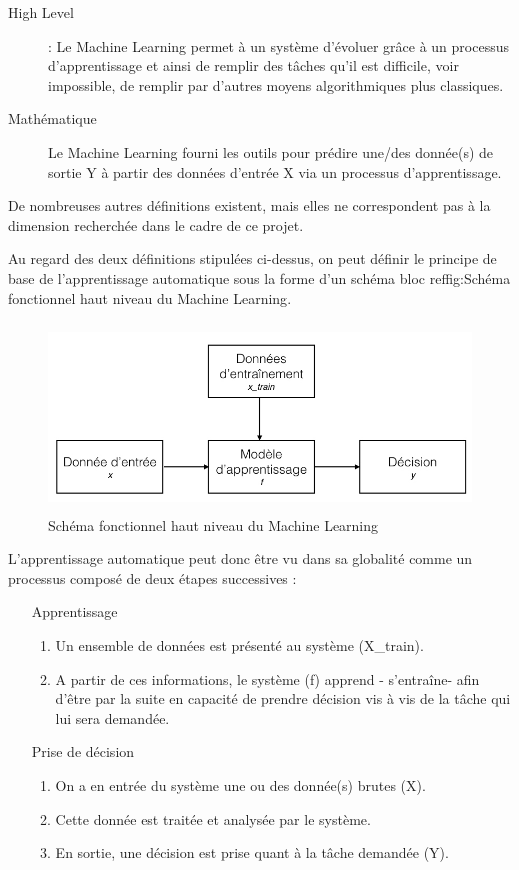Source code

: \begin{description}
	\item[High Level]: Le Machine Learning permet à un système d'évoluer grâce à un processus d'apprentissage et ainsi de remplir des tâches qu'il est difficile, voir impossible, de remplir par d'autres moyens algorithmiques plus classiques. 
	\item[Mathématique] Le Machine Learning fourni les outils pour prédire une/des donnée(s) de sortie Y à partir des données d'entrée X via un processus d'apprentissage. 
\end{description}
 
 De nombreuses autres définitions existent, mais elles ne correspondent pas à la dimension recherchée dans le cadre de ce projet.
 
Au regard des deux définitions stipulées ci-dessus, on peut définir le principe de base de l'apprentissage automatique sous la forme d'un schéma bloc 	ref{fig:Schéma fonctionnel haut niveau du Machine Learning}.

\begin{figure}[h]
	\centering\includegraphics[height=5cm]{images/ML_high_level.jpeg}
	\caption{Schéma fonctionnel haut niveau du Machine Learning}
	\label{fig:Schéma fonctionnel haut niveau du Machine Learning}
\end{figure}

L'apprentissage automatique peut donc être vu dans sa globalité comme un processus composé de deux étapes successives : 
\begin{enumerate}
		\item [Apprentissage]
		 \begin{enumerate}
			\item  Un ensemble de données est présenté au système (X\_train).
			\item A partir de ces informations, le système (f) apprend - s'entraîne- afin d'être par la suite en capacité de prendre décision vis à vis de la tâche qui lui sera demandée. 
		\end{enumerate}
		
		\item [Prise de décision] 
		\begin{enumerate}
			\item  On a en entrée du système une ou des donnée(s) brutes (X).  
			\item Cette donnée est traitée et analysée par le système.
			\item En sortie, une décision est prise quant à la tâche demandée (Y). 
		\end{enumerate}
\end{enumerate}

━━━━━━━━━━━━━━━━━━━━━━━━━━━━━━

*Exercise prompt*: Could you copy the listing exactly, leaving out any pictures?

*Answer space*:
Source code

: \begin{description}
	\item[High Level]: Le Machine Learning permet à un système d'évoluer grâce à un processus d'apprentissage et ainsi de remplir des tâches qu'il est difficile, voir impossible, de remplir par d'autres moyens algorithmiques plus classiques. 
	\item[Mathématique] Le Machine Learning fourni les outils pour prédire une/des donnée(s) de sortie Y à partir des données d'entrée X via un processus d'apprentissage. 
\end{description}
 
 De nombreuses autres définitions existent, mais elles ne correspondent pas à la dimension recherchée dans le cadre de ce projet.
 
Au regard des deux définitions stipulées ci-dessus, on peut définir le principe de base de l'apprentissage automatique sous la forme d'un schéma bloc 	ref{fig:Schéma fonctionnel haut niveau du Machine Learning}.

\begin{figure}[h]
	\centering\includegraphics[height=5cm]{images/ML_high_level.jpeg}
	\caption{Schéma fonctionnel haut niveau du Machine Learning}
	\label{fig:Schéma fonctionnel haut niveau du Machine Learning}
\end{figure}

L'apprentissage automatique peut donc être vu dans sa globalité comme un processus composé de deux étapes successives : 
\begin{enumerate}
		\item [Apprentissage]
		 \begin{enumerate}
			\item  Un ensemble de données est présenté au système (X\_train).
			\item A partir de ces informations, le système (f) apprend - s'entraîne- afin d'être par la suite en capacité de prendre décision vis à vis de la tâche qui lui sera demandée. 
		\end{enumerate}
		
		\item [Prise de décision] 
		\begin{enumerate}
			\item  On a en entrée du système une ou des donnée(s) brutes (X).  
			\item Cette donnée est traitée et analysée par le système.
			\item En sortie, une décision est prise quant à la tâche demandée (Y). 
		\end{enumerate}
\end{enumerate}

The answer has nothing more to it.